What is needed here is an exact transcription of all the entries.

Dataset items
+--
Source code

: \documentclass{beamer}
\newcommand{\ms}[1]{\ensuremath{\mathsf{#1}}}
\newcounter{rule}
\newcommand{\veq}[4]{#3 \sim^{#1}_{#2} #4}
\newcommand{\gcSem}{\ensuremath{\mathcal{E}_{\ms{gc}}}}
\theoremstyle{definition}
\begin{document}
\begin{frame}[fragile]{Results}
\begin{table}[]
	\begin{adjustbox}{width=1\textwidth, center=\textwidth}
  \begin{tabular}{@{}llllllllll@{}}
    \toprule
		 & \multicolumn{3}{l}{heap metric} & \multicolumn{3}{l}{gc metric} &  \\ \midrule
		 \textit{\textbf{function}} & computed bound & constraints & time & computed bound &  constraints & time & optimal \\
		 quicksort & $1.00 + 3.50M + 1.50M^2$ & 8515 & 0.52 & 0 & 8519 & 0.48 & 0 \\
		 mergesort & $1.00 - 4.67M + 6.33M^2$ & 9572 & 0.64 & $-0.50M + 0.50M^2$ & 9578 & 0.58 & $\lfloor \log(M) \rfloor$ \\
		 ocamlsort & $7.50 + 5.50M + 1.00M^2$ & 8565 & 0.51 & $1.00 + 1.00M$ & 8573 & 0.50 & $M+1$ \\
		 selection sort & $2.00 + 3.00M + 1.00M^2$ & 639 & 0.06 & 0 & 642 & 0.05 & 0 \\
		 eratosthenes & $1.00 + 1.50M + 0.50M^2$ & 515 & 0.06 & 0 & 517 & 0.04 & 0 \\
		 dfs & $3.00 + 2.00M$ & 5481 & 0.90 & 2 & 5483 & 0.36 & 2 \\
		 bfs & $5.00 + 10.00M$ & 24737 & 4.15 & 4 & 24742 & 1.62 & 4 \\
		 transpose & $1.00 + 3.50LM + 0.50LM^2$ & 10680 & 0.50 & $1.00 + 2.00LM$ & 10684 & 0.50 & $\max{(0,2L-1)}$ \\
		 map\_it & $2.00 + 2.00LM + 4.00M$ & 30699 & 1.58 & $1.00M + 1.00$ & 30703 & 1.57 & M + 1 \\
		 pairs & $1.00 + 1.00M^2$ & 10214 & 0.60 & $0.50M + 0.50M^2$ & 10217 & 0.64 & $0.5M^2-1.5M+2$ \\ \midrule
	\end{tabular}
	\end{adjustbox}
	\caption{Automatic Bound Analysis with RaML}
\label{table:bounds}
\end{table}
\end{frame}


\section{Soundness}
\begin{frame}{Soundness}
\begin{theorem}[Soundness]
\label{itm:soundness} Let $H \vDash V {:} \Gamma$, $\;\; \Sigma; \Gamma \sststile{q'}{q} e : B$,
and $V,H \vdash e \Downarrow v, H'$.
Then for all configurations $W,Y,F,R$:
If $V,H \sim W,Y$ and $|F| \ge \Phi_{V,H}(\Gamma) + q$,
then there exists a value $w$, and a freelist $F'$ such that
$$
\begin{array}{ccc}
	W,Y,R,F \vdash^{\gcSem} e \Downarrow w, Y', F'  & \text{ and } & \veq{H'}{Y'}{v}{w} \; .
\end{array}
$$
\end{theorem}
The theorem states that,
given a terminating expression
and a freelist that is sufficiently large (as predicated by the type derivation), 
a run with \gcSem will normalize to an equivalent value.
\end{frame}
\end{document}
+--
(REPLY):
Source code

: \documentclass{beamer}
\newcommand{\ms}[1]{\ensuremath{\mathsf{#1}}}
\newcounter{rule}
\newcommand{\veq}[4]{#3 \sim^{#1}_{#2} #4}
\newcommand{\gcSem}{\ensuremath{\mathcal{E}_{\ms{gc}}}}
\theoremstyle{definition}
\begin{document}
\begin{frame}[fragile]{Results}
\begin{table}[]
	\begin{adjustbox}{width=1\textwidth, center=\textwidth}
  \begin{tabular}{@{}llllllllll@{}}
    \toprule
		 & \multicolumn{3}{l}{heap metric} & \multicolumn{3}{l}{gc metric} &  \\ \midrule
		 \textit{\textbf{function}} & computed bound & constraints & time & computed bound &  constraints & time & optimal \\
		 quicksort & $1.00 + 3.50M + 1.50M^2$ & 8515 & 0.52 & 0 & 8519 & 0.48 & 0 \\
		 mergesort & $1.00 - 4.67M + 6.33M^2$ & 9572 & 0.64 & $-0.50M + 0.50M^2$ & 9578 & 0.58 & $\lfloor \log(M) \rfloor$ \\
		 ocamlsort & $7.50 + 5.50M + 1.00M^2$ & 8565 & 0.51 & $1.00 + 1.00M$ & 8573 & 0.50 & $M+1$ \\
		 selection sort & $2.00 + 3.00M + 1.00M^2$ & 639 & 0.06 & 0 & 642 & 0.05 & 0 \\
		 eratosthenes & $1.00 + 1.50M + 0.50M^2$ & 515 & 0.06 & 0 & 517 & 0.04 & 0 \\
		 dfs & $3.00 + 2.00M$ & 5481 & 0.90 & 2 & 5483 & 0.36 & 2 \\
		 bfs & $5.00 + 10.00M$ & 24737 & 4.15 & 4 & 24742 & 1.62 & 4 \\
		 transpose & $1.00 + 3.50LM + 0.50LM^2$ & 10680 & 0.50 & $1.00 + 2.00LM$ & 10684 & 0.50 & $\max{(0,2L-1)}$ \\
		 map\_it & $2.00 + 2.00LM + 4.00M$ & 30699 & 1.58 & $1.00M + 1.00$ & 30703 & 1.57 & M + 1 \\
		 pairs & $1.00 + 1.00M^2$ & 10214 & 0.60 & $0.50M + 0.50M^2$ & 10217 & 0.64 & $0.5M^2-1.5M+2$ \\ \midrule
	\end{tabular}
	\end{adjustbox}
	\caption{Automatic Bound Analysis with RaML}
\label{table:bounds}
\end{table}
\end{frame}


\section{Soundness}
\begin{frame}{Soundness}
\begin{theorem}[Soundness]
\label{itm:soundness} Let $H \vDash V {:} \Gamma$, $\;\; \Sigma; \Gamma \sststile{q'}{q} e : B$,
and $V,H \vdash e \Downarrow v, H'$.
Then for all configurations $W,Y,F,R$:
If $V,H \sim W,Y$ and $|F| \ge \Phi_{V,H}(\Gamma) + q$,
then there exists a value $w$, and a freelist $F'$ such that
$$
\begin{array}{ccc}
	W,Y,R,F \vdash^{\gcSem} e \Downarrow w, Y', F'  & \text{ and } & \veq{H'}{Y'}{v}{w} \; .
\end{array}
$$
\end{theorem}
The theorem states that,
given a terminating expression
and a freelist that is sufficiently large (as predicated by the type derivation), 
a run with \gcSem will normalize to an equivalent value.
\end{frame}
\end{document}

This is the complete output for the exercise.